MIWA YANAGI GRANDDAUGHTERS

The Shiseido Gallery will host a solo exhibition of Miwa Yanagi, an artist who has been highly acclaimed both within Japan and internationally for her photographic works that are processed under computer graphics. This exhibition will feature Yanagi's "Granddaughters," the newest video installation work that follows her earlier "Grandmothers" series.

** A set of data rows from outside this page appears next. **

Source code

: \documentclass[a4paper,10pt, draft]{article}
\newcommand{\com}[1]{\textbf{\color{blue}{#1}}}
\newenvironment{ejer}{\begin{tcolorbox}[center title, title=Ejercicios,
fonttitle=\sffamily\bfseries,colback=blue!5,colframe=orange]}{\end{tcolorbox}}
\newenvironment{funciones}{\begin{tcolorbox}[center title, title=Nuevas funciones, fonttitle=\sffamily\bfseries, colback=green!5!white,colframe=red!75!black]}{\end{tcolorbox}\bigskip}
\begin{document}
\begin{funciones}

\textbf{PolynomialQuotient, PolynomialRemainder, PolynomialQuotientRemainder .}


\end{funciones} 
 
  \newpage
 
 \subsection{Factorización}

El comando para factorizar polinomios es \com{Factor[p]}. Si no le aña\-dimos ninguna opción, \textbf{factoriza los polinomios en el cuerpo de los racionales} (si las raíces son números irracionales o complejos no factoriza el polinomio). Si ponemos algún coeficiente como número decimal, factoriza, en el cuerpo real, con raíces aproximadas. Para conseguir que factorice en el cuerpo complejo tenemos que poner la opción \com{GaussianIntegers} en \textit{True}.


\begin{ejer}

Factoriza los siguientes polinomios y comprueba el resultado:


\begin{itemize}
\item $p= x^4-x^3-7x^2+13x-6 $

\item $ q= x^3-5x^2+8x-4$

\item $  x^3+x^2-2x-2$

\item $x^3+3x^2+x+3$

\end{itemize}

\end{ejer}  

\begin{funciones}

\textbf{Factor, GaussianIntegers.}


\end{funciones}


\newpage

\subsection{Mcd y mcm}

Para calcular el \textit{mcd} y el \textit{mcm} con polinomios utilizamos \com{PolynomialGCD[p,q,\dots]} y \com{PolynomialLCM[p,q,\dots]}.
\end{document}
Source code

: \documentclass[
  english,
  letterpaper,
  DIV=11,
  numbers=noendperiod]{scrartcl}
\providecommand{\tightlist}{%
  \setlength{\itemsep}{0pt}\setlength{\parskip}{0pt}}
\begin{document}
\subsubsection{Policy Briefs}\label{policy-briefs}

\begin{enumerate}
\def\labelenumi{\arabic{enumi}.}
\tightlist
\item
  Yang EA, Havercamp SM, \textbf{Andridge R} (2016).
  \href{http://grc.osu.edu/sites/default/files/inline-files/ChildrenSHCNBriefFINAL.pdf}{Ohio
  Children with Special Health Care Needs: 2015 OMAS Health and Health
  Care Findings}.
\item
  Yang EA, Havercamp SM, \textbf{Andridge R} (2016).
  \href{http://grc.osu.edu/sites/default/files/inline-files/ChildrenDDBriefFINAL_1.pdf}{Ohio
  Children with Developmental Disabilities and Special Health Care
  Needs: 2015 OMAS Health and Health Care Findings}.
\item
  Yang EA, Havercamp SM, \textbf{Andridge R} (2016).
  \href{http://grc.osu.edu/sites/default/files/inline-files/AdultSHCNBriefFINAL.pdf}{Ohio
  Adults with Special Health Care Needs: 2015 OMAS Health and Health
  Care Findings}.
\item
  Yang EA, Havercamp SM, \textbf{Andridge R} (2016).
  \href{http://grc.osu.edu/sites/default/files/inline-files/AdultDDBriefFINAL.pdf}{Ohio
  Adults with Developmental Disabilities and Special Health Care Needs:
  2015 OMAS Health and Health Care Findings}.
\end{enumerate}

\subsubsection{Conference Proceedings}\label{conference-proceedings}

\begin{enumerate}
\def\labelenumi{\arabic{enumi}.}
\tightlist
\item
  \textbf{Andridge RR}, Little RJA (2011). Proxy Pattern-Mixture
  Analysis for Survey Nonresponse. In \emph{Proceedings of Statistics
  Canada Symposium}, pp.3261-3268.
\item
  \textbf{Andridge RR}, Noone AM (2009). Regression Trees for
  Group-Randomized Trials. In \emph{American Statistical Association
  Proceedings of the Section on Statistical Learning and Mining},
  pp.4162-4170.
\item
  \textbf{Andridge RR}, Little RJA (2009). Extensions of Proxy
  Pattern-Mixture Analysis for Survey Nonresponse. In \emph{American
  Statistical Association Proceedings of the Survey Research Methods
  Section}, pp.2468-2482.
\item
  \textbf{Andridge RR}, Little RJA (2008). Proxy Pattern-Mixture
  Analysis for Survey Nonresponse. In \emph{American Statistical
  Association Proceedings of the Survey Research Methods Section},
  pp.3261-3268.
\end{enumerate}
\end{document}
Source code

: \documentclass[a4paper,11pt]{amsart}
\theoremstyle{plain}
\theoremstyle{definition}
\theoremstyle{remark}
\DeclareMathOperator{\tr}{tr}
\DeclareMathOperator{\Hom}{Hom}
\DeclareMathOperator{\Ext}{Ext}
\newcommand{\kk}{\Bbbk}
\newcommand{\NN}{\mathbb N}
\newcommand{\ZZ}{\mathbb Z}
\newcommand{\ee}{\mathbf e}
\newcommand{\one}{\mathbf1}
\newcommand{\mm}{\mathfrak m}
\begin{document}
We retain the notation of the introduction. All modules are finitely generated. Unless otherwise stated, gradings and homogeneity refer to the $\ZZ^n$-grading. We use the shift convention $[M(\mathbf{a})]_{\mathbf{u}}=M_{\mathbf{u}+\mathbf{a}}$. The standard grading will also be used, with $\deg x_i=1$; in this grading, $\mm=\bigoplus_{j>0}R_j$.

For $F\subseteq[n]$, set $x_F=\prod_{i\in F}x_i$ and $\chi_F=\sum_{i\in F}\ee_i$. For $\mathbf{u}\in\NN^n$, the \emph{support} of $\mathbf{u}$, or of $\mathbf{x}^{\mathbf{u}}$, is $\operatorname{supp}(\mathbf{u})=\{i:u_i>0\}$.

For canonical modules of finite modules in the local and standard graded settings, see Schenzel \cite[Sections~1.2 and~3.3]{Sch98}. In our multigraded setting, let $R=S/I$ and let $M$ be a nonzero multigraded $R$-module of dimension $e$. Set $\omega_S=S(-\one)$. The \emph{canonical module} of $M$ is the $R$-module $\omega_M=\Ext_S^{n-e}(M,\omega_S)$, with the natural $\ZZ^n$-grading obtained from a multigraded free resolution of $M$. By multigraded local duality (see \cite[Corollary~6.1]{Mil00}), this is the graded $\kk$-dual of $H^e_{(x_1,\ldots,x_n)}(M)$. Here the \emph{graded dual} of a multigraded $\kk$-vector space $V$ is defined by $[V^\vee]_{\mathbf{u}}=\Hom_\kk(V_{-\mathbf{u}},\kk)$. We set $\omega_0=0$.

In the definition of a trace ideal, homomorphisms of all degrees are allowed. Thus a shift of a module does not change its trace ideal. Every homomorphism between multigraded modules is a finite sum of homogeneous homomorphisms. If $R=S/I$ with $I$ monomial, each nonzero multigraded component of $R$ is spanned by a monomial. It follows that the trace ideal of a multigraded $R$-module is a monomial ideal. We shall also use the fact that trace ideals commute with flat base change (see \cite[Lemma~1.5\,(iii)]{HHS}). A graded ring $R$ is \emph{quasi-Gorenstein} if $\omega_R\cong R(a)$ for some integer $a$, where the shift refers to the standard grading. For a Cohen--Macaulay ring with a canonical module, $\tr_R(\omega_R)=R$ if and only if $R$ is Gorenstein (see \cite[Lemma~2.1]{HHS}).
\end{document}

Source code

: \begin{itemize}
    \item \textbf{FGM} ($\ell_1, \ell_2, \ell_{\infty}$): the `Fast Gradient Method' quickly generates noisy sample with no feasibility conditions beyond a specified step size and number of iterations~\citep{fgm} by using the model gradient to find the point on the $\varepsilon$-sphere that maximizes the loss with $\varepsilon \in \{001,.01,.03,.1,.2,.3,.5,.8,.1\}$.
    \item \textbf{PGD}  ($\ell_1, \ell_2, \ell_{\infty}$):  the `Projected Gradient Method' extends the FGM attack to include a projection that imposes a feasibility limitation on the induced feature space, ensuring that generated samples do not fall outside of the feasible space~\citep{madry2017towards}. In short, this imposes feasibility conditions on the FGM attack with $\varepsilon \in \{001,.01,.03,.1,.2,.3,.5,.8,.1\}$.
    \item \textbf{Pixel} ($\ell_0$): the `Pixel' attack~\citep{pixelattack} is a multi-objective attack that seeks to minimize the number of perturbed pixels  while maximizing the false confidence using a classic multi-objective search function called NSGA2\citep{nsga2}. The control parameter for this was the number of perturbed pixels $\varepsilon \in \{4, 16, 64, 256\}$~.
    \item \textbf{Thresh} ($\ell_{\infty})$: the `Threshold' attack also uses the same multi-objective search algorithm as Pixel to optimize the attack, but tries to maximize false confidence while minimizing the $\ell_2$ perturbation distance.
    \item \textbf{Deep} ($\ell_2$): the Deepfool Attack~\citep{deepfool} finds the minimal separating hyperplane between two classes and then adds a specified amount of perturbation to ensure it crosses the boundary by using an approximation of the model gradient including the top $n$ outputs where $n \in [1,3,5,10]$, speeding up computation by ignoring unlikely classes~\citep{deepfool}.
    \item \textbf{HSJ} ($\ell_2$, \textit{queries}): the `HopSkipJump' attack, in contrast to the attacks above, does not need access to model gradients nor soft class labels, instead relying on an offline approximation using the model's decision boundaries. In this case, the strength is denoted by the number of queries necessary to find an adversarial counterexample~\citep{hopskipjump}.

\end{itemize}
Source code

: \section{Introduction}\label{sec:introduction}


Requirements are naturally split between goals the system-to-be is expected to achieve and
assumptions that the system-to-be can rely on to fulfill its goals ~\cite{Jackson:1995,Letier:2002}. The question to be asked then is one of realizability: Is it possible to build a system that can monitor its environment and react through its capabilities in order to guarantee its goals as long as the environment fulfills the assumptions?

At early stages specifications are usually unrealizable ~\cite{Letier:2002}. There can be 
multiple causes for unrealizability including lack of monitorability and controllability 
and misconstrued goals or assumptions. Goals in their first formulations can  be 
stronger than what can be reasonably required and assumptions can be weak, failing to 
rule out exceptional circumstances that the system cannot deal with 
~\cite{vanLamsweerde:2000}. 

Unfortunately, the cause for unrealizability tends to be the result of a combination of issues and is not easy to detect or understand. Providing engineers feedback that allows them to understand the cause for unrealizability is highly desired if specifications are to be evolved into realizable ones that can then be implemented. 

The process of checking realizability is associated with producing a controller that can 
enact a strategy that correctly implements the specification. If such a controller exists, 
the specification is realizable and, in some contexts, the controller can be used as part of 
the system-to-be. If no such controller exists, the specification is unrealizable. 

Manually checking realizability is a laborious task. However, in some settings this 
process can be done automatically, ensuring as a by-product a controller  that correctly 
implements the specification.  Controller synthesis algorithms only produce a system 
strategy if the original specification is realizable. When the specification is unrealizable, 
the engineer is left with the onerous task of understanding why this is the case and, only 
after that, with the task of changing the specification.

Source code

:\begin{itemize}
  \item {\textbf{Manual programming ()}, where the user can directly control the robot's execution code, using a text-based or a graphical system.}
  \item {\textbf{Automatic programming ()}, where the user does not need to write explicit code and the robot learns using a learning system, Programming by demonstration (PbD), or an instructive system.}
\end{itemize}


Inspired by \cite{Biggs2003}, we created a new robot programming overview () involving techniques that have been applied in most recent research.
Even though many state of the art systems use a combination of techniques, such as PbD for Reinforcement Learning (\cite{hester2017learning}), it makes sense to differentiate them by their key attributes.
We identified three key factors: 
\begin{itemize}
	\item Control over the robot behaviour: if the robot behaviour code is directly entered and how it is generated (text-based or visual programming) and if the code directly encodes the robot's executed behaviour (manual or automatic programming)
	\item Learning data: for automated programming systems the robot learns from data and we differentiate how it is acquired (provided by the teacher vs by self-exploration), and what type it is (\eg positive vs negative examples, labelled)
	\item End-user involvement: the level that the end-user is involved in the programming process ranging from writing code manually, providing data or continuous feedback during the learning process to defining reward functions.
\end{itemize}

The early works from the "Elevator Girl" series (1993) had a performance nature, for in these works, Yanagi featured real women dressed up as elevator girls (young female employees of department stores who attend elevators are referred to as "elevator girls" in Japan). Eventually, Yanagi shifted her process to employing computer graphics and began creating unrealistic images based on real scenery. In these works we see bored, expressionless elevator girls in uniforms, gathered in department stores and in shopping arcades. The milieu in which these girls stand appear to extend endlessly and this owes to the unique perspective that Yanagi incorporates. The vanity and languor that exist behind the sensual charms of commercial facilities are expressed in these works, simultaneously bringing into light the oppression and isolation women feel in such environments, as if they have been deprived of their identities and have been reduced to mere parts of the scenery.

From 2000, Yanagi departed from this inanimate style, devoid of human identities, and began her new series "My Grandmothers." In this series, Yanagi shows a variety of women in their old ages. While in the "Elevator Girl" series, the artist herself had complete control over the scenery and subjects, in the "Grandmothers" series, she interviews young women and asks them to imagine their future, fifty to sixty years from now. When the model and Yanagi come to a satisfying future image, the work is completed as an "ideal grandmother" image. The outcome is a variety of grandma images. One woman rides in the buddy seat of a Harley Davidson driven by a young man and crosses the Golden Gate Bridge, while another is a president of a theme park, sitting back haughtily in her office chair, clad in an animal costume. A grandmother patron roots for her favorite stand-up comedian, a granny super-model strikes a pose on a catwalk of gravestones, and another takes the responsibility of seeing off a dying soul. We, especially women, are prone to take aging as something negative, but the grandmothers who are created by Yanagi and the young models present a positive view of the process of aging. Each figure aspires to an eternal continuation of freedom, rather than waiting for their imminent death, and viewers can feel that these women fantasize life after retirement.

Yanagi comments on her theme of "grandmothers" as follows:
"We have the least control when it comes to choosing our own parents. In my works I take something humans cannot decide for themselves. For example, I try to create my own mother figure by myself. It's like I'm creating my own parents. In a sense, the grandmothers in my works guide both myself and the model, she is my imaginary grandmother, somebody who is blood-related."

It is clear that Yanagi pours her affection and affinity towards the "grandmothers" who appear in these works. In this new "Granddaughters" work, which is in line with this idea, many "grandmothers" speak of their own grandmothers. They attempt to bring back and share with us, the images of their grandmothers who have lived on in their memories.


Miwa Yanagi Profile

Miwa Yanagi was born in Kobe in 1967 and currently resides in Kyoto. Yanagi first achieved recognition with her "Elevator Girl" series, which she began in the early 1990s. Since, she has been featured in numerous international exhibitions such as the Taipei Biennale (1998), "Vision of the Body: Fashion or Invisible Corset" (1999, The National Museum of Modern Art, Kyoto; Museum of Contemporary Art, Tokyo), "Elysian Fields" (2000, The Centre national d'art et de culture Georges Pompidou), Yokohama Triennale (2001), and has also received the VOCA Prize in 1999. She is currently one of the leading artists in the Japanese contemporary art scene.